Source texts of formatted documents:
# # # # # # #

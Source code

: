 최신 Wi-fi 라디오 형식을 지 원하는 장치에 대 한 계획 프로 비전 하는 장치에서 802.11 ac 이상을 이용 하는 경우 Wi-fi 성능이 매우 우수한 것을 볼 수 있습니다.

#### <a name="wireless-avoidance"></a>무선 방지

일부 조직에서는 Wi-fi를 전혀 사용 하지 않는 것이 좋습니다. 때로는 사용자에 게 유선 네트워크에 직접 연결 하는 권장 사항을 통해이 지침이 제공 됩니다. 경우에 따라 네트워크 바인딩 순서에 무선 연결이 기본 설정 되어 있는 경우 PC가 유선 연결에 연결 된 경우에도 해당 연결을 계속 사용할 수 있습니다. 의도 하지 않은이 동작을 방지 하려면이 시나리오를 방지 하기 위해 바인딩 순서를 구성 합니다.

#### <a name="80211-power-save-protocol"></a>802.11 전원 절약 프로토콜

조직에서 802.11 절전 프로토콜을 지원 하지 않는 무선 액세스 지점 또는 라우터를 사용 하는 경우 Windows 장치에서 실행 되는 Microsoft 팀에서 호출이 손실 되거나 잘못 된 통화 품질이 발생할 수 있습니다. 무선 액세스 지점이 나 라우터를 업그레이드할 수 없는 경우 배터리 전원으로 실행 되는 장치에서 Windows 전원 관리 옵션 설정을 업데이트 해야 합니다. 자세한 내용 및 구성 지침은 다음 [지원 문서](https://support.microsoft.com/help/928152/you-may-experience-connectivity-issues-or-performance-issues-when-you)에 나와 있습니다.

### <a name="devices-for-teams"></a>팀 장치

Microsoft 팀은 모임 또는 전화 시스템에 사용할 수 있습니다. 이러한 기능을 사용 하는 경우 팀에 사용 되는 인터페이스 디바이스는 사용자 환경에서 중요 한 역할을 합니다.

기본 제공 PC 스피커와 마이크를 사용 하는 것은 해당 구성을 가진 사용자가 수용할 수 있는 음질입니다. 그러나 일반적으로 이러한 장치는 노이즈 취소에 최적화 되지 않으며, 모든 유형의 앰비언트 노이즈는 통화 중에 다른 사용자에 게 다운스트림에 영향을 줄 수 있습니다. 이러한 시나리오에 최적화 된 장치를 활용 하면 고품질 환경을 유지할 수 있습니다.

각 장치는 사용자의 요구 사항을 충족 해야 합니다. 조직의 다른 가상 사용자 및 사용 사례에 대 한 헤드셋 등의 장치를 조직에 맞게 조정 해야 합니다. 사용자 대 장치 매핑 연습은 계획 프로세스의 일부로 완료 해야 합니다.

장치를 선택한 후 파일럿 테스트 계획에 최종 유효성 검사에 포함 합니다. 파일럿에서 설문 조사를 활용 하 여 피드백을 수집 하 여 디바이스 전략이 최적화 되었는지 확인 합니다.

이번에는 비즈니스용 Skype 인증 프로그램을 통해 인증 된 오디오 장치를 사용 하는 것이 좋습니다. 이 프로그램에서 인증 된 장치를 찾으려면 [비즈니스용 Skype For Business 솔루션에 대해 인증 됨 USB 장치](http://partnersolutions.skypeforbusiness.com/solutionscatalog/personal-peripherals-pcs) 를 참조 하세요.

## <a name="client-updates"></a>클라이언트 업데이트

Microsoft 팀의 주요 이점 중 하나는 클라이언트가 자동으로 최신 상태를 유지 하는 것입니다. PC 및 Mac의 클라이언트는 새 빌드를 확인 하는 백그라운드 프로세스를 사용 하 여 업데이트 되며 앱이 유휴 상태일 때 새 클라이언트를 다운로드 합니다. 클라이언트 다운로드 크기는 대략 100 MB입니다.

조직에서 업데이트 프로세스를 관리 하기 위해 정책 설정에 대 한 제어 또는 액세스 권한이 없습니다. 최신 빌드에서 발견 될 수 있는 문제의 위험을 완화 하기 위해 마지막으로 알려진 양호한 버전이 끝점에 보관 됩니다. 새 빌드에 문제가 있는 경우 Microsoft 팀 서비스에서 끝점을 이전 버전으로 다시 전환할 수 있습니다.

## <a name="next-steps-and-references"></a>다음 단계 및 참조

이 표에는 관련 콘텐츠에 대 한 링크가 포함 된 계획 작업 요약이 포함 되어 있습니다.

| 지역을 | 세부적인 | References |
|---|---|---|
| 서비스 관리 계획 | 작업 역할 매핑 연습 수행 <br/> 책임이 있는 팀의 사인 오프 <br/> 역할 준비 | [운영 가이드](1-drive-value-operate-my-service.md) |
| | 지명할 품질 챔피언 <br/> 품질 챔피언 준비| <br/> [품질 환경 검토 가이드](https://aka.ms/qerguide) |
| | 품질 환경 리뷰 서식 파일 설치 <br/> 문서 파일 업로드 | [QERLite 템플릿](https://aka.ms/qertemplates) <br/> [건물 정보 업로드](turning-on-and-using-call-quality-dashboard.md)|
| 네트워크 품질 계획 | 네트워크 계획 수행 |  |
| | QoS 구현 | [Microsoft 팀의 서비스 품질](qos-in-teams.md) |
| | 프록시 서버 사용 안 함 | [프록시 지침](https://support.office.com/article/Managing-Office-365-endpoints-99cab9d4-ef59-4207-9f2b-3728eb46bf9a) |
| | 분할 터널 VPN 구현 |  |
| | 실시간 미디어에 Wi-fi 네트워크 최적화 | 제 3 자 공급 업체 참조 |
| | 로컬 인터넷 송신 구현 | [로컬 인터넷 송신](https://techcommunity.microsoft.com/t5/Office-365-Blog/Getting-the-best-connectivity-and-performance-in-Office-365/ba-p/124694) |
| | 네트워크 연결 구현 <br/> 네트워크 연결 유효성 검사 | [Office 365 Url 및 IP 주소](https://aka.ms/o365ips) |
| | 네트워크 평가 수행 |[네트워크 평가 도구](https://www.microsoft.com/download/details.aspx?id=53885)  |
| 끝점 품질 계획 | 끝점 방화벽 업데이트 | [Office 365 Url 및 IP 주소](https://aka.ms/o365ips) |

# # # # # # #

> TASK: Count up the lines of the data that include "프로세스를". Reply with a number only.

> RESPONSE: 2